Task requirements. Once you find the line that contains "- Unterstützung für", write out that line and every line after it to the end of the records, exactly and with nothing else.

Material provided.
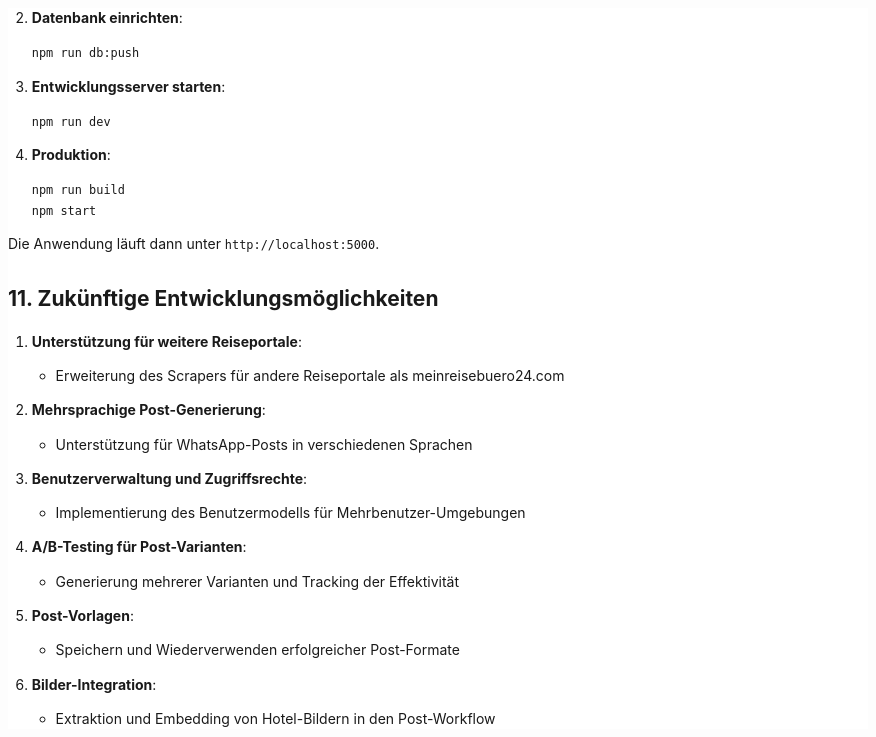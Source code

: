 2. **Datenbank einrichten**:
   ```
   npm run db:push
   ```

3. **Entwicklungsserver starten**:
   ```
   npm run dev
   ```

4. **Produktion**:
   ```
   npm run build
   npm start
   ```

Die Anwendung läuft dann unter `http://localhost:5000`.

## 11. Zukünftige Entwicklungsmöglichkeiten

1. **Unterstützung für weitere Reiseportale**:
   - Erweiterung des Scrapers für andere Reiseportale als meinreisebuero24.com

2. **Mehrsprachige Post-Generierung**:
   - Unterstützung für WhatsApp-Posts in verschiedenen Sprachen

3. **Benutzerverwaltung und Zugriffsrechte**:
   - Implementierung des Benutzermodells für Mehrbenutzer-Umgebungen

4. **A/B-Testing für Post-Varianten**:
   - Generierung mehrerer Varianten und Tracking der Effektivität

5. **Post-Vorlagen**:
   - Speichern und Wiederverwenden erfolgreicher Post-Formate

6. **Bilder-Integration**:
   - Extraktion und Embedding von Hotel-Bildern in den Post-Workflow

Response box.
   - Unterstützung für WhatsApp-Posts in verschiedenen Sprachen

3. **Benutzerverwaltung und Zugriffsrechte**:
   - Implementierung des Benutzermodells für Mehrbenutzer-Umgebungen

4. **A/B-Testing für Post-Varianten**:
   - Generierung mehrerer Varianten und Tracking der Effektivität

5. **Post-Vorlagen**:
   - Speichern und Wiederverwenden erfolgreicher Post-Formate

6. **Bilder-Integration**:
   - Extraktion und Embedding von Hotel-Bildern in den Post-Workflow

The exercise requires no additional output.